## Saved data entries
============================================================
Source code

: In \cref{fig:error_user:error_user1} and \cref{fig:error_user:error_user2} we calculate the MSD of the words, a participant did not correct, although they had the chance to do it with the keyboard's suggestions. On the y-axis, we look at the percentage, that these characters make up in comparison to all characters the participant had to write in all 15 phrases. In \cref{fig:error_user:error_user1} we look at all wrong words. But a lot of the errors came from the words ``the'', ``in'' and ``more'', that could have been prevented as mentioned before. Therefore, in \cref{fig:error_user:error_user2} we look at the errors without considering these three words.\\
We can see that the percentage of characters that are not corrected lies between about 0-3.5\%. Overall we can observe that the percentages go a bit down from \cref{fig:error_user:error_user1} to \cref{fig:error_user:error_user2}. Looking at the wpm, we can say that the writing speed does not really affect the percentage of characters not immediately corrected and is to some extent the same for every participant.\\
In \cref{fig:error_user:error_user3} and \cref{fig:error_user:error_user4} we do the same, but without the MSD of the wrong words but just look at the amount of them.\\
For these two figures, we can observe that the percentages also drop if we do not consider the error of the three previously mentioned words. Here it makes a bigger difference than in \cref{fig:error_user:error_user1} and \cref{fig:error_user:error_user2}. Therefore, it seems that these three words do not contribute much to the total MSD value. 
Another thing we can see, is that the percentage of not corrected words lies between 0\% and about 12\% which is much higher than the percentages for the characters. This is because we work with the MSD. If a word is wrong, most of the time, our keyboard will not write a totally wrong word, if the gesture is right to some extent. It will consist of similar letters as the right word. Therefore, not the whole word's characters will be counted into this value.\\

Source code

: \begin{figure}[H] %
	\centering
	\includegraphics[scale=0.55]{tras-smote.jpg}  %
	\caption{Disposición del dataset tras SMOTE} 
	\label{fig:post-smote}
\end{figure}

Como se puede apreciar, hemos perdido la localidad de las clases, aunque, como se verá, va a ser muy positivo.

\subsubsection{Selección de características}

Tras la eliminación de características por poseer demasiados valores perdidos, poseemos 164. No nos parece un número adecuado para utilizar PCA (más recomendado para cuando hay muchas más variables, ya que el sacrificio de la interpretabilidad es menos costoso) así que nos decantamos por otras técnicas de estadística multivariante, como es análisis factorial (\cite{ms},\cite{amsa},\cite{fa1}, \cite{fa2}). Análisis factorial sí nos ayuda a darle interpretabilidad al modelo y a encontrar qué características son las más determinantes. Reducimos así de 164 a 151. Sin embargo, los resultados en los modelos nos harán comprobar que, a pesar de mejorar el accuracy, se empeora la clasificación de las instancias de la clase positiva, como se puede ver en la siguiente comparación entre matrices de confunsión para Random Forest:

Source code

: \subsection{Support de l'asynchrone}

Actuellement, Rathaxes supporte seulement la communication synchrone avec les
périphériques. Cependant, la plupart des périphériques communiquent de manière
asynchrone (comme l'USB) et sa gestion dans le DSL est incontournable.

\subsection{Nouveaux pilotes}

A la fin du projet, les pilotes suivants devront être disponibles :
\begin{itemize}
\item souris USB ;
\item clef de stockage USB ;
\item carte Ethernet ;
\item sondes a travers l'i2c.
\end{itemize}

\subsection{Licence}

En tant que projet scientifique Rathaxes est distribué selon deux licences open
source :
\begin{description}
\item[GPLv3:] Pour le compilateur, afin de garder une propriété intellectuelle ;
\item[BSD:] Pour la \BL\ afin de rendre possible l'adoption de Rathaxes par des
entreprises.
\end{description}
============================================================
## What this task involves
Transcribe each entry exactly.

## Written answer
Source code

: In \cref{fig:error_user:error_user1} and \cref{fig:error_user:error_user2} we calculate the MSD of the words, a participant did not correct, although they had the chance to do it with the keyboard's suggestions. On the y-axis, we look at the percentage, that these characters make up in comparison to all characters the participant had to write in all 15 phrases. In \cref{fig:error_user:error_user1} we look at all wrong words. But a lot of the errors came from the words ``the'', ``in'' and ``more'', that could have been prevented as mentioned before. Therefore, in \cref{fig:error_user:error_user2} we look at the errors without considering these three words.\\
We can see that the percentage of characters that are not corrected lies between about 0-3.5\%. Overall we can observe that the percentages go a bit down from \cref{fig:error_user:error_user1} to \cref{fig:error_user:error_user2}. Looking at the wpm, we can say that the writing speed does not really affect the percentage of characters not immediately corrected and is to some extent the same for every participant.\\
In \cref{fig:error_user:error_user3} and \cref{fig:error_user:error_user4} we do the same, but without the MSD of the wrong words but just look at the amount of them.\\
For these two figures, we can observe that the percentages also drop if we do not consider the error of the three previously mentioned words. Here it makes a bigger difference than in \cref{fig:error_user:error_user1} and \cref{fig:error_user:error_user2}. Therefore, it seems that these three words do not contribute much to the total MSD value. 
Another thing we can see, is that the percentage of not corrected words lies between 0\% and about 12\% which is much higher than the percentages for the characters. This is because we work with the MSD. If a word is wrong, most of the time, our keyboard will not write a totally wrong word, if the gesture is right to some extent. It will consist of similar letters as the right word. Therefore, not the whole word's characters will be counted into this value.\\

Source code

: \begin{figure}[H] %
	\centering
	\includegraphics[scale=0.55]{tras-smote.jpg}  %
	\caption{Disposición del dataset tras SMOTE} 
	\label{fig:post-smote}
\end{figure}

Como se puede apreciar, hemos perdido la localidad de las clases, aunque, como se verá, va a ser muy positivo.

\subsubsection{Selección de características}

Tras la eliminación de características por poseer demasiados valores perdidos, poseemos 164. No nos parece un número adecuado para utilizar PCA (más recomendado para cuando hay muchas más variables, ya que el sacrificio de la interpretabilidad es menos costoso) así que nos decantamos por otras técnicas de estadística multivariante, como es análisis factorial (\cite{ms},\cite{amsa},\cite{fa1}, \cite{fa2}). Análisis factorial sí nos ayuda a darle interpretabilidad al modelo y a encontrar qué características son las más determinantes. Reducimos así de 164 a 151. Sin embargo, los resultados en los modelos nos harán comprobar que, a pesar de mejorar el accuracy, se empeora la clasificación de las instancias de la clase positiva, como se puede ver en la siguiente comparación entre matrices de confunsión para Random Forest:

Source code

: \subsection{Support de l'asynchrone}

Actuellement, Rathaxes supporte seulement la communication synchrone avec les
périphériques. Cependant, la plupart des périphériques communiquent de manière
asynchrone (comme l'USB) et sa gestion dans le DSL est incontournable.

\subsection{Nouveaux pilotes}

A la fin du projet, les pilotes suivants devront être disponibles :
\begin{itemize}
\item souris USB ;
\item clef de stockage USB ;
\item carte Ethernet ;
\item sondes a travers l'i2c.
\end{itemize}

\subsection{Licence}

En tant que projet scientifique Rathaxes est distribué selon deux licences open
source :
\begin{description}
\item[GPLv3:] Pour le compilateur, afin de garder une propriété intellectuelle ;
\item[BSD:] Pour la \BL\ afin de rendre possible l'adoption de Rathaxes par des
entreprises.
\end{description}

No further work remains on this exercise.